Before trying to tackle the problem of overfitting, we will explore the concept of a pre-trained convnet. So this is where the world of AI gets really exciting. We not only can use a great ML framework like TensorFlow, developed by Google, one the most advanced companies in terms of AI, but we also can download a pretrained convolutional neural network, that has been trained by a company like Google or by a research institution like Stanford.


That means that years and years of research are **available** to everybody, provided they have the technical skillls to use these pretrained convolutional neural networks.

Let's start by installing tensorflow 2.0 and checking we have the right version:



In [0]:
!pip install tensorflow==2.0.0-beta1

In [2]:
import tensorflow

print(tensorflow.__version__)

2.0.0-beta1


## VGG16

We'll start by exploring the VGG16 network. It was developed by the Visual Geometry Group at Oxford University, hence the name VGG. It has 16 layers, including convolutional and fullly connected layers, and a little more than 138 million parameters (including weights and biases).

We can download the convnet structure and parameters through the Keras module by instantiating the class VGG16:



In [7]:
from tensorflow.keras.applications import VGG16

convnet = VGG16()

convnet.summary()

Model: "vgg16"
_________________________________________________________________
Layer (type)                 Output Shape              Param #   
input_3 (InputLayer)         [(None, 224, 224, 3)]     0         
_________________________________________________________________
block1_conv1 (Conv2D)        (None, 224, 224, 64)      1792      
_________________________________________________________________
block1_conv2 (Conv2D)        (None, 224, 224, 64)      36928     
_________________________________________________________________
block1_pool (MaxPooling2D)   (None, 112, 112, 64)      0         
_________________________________________________________________
block2_conv1 (Conv2D)        (None, 112, 112, 128)     73856     
_________________________________________________________________
block2_conv2 (Conv2D)        (None, 112, 112, 128)     147584    
_________________________________________________________________
block2_pool (MaxPooling2D)   (None, 56, 56, 128)       0     

So this is pretty much like downloading a brain, or a section a of a brain to be more precise. Now keep in mind that we have to re-train parts of a pretrained network so that we can apply the knowledge of this network to our particular problem.

Most of the time the pretrained convnet has been trained on large datatasets such as Imagenet and with very different classes, so in order to apply it to our problem we will have to remove the dense classifier, which are the fully connected layers that sit on top of the convolutional and polling layers.

### Feature Extraction and Fine-tuning

So why do we want to use a pre-trained convnet if its cassifier is not able to classify our images? The answer is **Feature extraction**. A convnet's architecture consists of two parts: the convolutional base (including convolutional and pooling layers), and the classifier (fully connected layers).
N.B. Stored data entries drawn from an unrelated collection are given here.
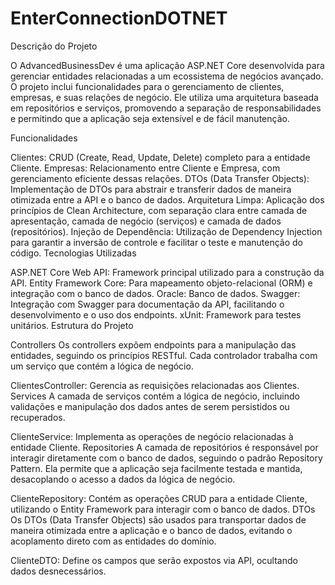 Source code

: # EnterConnectionDOTNET

Descrição do Projeto

O AdvancedBusinessDev é uma aplicação ASP.NET Core desenvolvida para gerenciar entidades relacionadas a um ecossistema de negócios avançado. O projeto inclui funcionalidades para o gerenciamento de clientes, empresas, e suas relações de negócio. Ele utiliza uma arquitetura baseada em repositórios e serviços, promovendo a separação de responsabilidades e permitindo que a aplicação seja extensível e de fácil manutenção.

Funcionalidades

Clientes: CRUD (Create, Read, Update, Delete) completo para a entidade Cliente.
Empresas: Relacionamento entre Cliente e Empresa, com gerenciamento eficiente dessas relações.
DTOs (Data Transfer Objects): Implementação de DTOs para abstrair e transferir dados de maneira otimizada entre a API e o banco de dados.
Arquitetura Limpa: Aplicação dos princípios de Clean Architecture, com separação clara entre camada de apresentação, camada de negócio (serviços) e camada de dados (repositórios).
Injeção de Dependência: Utilização de Dependency Injection para garantir a inversão de controle e facilitar o teste e manutenção do código.
Tecnologias Utilizadas

ASP.NET Core Web API: Framework principal utilizado para a construção da API.
Entity Framework Core: Para mapeamento objeto-relacional (ORM) e integração com o banco de dados.
Oracle: Banco de dados.
Swagger: Integração com Swagger para documentação da API, facilitando o desenvolvimento e o uso dos endpoints.
xUnit: Framework para testes unitários.
Estrutura do Projeto

Controllers
Os controllers expõem endpoints para a manipulação das entidades, seguindo os princípios RESTful. Cada controlador trabalha com um serviço que contém a lógica de negócio.

ClientesController: Gerencia as requisições relacionadas aos Clientes.
Services
A camada de serviços contém a lógica de negócio, incluindo validações e manipulação dos dados antes de serem persistidos ou recuperados.

ClienteService: Implementa as operações de negócio relacionadas à entidade Cliente.
Repositories
A camada de repositórios é responsável por interagir diretamente com o banco de dados, seguindo o padrão Repository Pattern. Ela permite que a aplicação seja facilmente testada e mantida, desacoplando o acesso a dados da lógica de negócio.

ClienteRepository: Contém as operações CRUD para a entidade Cliente, utilizando o Entity Framework para interagir com o banco de dados.
DTOs
Os DTOs (Data Transfer Objects) são usados para transportar dados de maneira otimizada entre a aplicação e o banco de dados, evitando o acoplamento direto com as entidades do domínio.

ClienteDTO: Define os campos que serão expostos via API, ocultando dados desnecessários.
The convolutional base automatically extract the features that then are fed to the fully conntected layers for classification. Since the features extracted by the convolutional base are universal, in the sense that these are visual features that are part of every object (lines, edges, tones, etc), we can re-use this convolutional base to extract features from our dataset.

If we use the analogy of the human brain, we can say that the visual cortex is equivalent to our convolutional layers. They extract features like horizontal lines, vertical lines, curves, edges, etc.




In [8]:
from tensorflow.keras.applications import VGG16

conv_base = VGG16(weights='imagenet',
                  include_top=False,
                  input_shape=(224, 224, 3))

conv_base.summary()

Model: "vgg16"
_________________________________________________________________
Layer (type)                 Output Shape              Param #   
input_4 (InputLayer)         [(None, 224, 224, 3)]     0         
_________________________________________________________________
block1_conv1 (Conv2D)        (None, 224, 224, 64)      1792      
_________________________________________________________________
block1_conv2 (Conv2D)        (None, 224, 224, 64)      36928     
_________________________________________________________________
block1_pool (MaxPooling2D)   (None, 112, 112, 64)      0         
_________________________________________________________________
block2_conv1 (Conv2D)        (None, 112, 112, 128)     73856     
_________________________________________________________________
block2_conv2 (Conv2D)        (None, 112, 112, 128)     147584    
_________________________________________________________________
block2_pool (MaxPooling2D)   (None, 56, 56, 128)       0     

### Convolution and Pooling Operations

Now we take a look at the convolutional and pooling operations, and how they were setup for the VGG16 network:

In [5]:
for layer in conv_base.layers:
    if 'conv' in layer.name:
        print('{} {} kernels of {}, stride of {} and {} padding'.format(
                                                                    layer.name,
                                                                    layer.filters,
                                                                    layer.kernel_size,
                                                                    layer.strides,
                                                                    layer.padding))
        
    if 'pool' in layer.name:
        print('{} of size {}, stride of {} and {} padding'.format(
                                                                layer.name,
                                                                layer.pool_size,
                                                                layer.strides,
                                                                layer.padding))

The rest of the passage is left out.